### Your instructions
Find the word "nfkcDecompSparseValues" in the data, then copy each line where it is found.
::: Data :::
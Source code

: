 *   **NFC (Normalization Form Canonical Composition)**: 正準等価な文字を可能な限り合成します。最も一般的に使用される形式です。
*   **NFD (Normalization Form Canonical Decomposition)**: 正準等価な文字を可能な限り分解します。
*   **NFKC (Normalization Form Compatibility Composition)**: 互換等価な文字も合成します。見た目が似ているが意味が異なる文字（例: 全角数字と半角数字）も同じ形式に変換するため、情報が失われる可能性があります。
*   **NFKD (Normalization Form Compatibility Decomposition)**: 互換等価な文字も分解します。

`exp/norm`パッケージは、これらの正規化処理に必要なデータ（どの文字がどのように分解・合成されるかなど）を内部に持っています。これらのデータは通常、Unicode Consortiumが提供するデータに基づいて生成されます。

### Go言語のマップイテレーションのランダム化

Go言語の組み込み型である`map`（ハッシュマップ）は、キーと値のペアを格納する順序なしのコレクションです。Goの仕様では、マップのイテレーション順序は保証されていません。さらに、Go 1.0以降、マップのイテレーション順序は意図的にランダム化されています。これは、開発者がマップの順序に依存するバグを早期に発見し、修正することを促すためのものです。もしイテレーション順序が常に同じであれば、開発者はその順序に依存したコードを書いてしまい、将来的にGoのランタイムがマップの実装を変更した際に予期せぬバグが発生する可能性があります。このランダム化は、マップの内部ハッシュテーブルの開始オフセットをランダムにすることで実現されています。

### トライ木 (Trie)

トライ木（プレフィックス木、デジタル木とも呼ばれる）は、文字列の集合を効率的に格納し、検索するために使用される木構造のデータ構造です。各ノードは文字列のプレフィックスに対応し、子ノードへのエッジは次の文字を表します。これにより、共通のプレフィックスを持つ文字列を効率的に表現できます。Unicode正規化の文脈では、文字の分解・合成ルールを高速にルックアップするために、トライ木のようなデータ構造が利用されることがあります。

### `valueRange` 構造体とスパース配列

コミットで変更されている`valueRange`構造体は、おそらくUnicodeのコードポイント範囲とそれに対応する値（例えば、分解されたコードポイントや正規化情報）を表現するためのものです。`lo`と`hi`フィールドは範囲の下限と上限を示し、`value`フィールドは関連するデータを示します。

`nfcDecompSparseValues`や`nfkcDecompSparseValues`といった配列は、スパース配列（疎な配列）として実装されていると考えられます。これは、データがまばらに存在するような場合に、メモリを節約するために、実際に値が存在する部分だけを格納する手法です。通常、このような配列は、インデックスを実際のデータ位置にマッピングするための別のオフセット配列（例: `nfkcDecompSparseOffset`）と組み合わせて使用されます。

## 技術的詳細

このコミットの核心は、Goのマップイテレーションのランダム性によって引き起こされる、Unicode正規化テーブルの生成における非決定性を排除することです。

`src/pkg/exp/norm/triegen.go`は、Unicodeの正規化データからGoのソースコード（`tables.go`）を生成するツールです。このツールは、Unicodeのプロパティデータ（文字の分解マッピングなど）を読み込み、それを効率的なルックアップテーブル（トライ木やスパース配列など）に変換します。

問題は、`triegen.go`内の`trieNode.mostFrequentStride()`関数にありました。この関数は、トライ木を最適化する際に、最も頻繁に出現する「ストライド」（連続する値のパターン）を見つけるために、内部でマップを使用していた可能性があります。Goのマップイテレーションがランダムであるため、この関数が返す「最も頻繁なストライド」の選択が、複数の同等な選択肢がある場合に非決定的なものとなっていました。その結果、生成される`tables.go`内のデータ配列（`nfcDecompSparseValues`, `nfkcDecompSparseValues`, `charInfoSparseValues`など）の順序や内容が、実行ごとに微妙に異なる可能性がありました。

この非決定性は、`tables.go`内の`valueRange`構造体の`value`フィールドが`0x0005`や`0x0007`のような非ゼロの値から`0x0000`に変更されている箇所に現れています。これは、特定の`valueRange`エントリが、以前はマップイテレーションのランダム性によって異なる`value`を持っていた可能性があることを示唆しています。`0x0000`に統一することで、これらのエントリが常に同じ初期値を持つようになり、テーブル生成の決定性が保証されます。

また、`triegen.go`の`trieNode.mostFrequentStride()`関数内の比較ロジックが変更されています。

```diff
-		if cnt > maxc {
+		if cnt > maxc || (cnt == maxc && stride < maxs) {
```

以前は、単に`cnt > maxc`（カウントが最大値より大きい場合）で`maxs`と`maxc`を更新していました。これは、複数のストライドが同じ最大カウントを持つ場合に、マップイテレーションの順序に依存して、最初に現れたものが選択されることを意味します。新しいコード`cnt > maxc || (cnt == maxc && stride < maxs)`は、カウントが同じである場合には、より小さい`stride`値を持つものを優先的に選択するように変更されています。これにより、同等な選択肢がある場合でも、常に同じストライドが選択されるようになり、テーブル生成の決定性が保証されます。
:::
### Task result
`nfcDecompSparseValues`や`nfkcDecompSparseValues`といった配列は、スパース配列（疎な配列）として実装されていると考えられます。これは、データがまばらに存在するような場合に、メモリを節約するために、実際に値が存在する部分だけを格納する手法です。通常、このような配列は、インデックスを実際のデータ位置にマッピングするための別のオフセット配列（例: `nfkcDecompSparseOffset`）と組み合わせて使用されます。
問題は、`triegen.go`内の`trieNode.mostFrequentStride()`関数にありました。この関数は、トライ木を最適化する際に、最も頻繁に出現する「ストライド」（連続する値のパターン）を見つけるために、内部でマップを使用していた可能性があります。Goのマップイテレーションがランダムであるため、この関数が返す「最も頻繁なストライド」の選択が、複数の同等な選択肢がある場合に非決定的なものとなっていました。その結果、生成される`tables.go`内のデータ配列（`nfcDecompSparseValues`, `nfkcDecompSparseValues`, `charInfoSparseValues`など）の順序や内容が、実行ごとに微妙に異なる可能性がありました。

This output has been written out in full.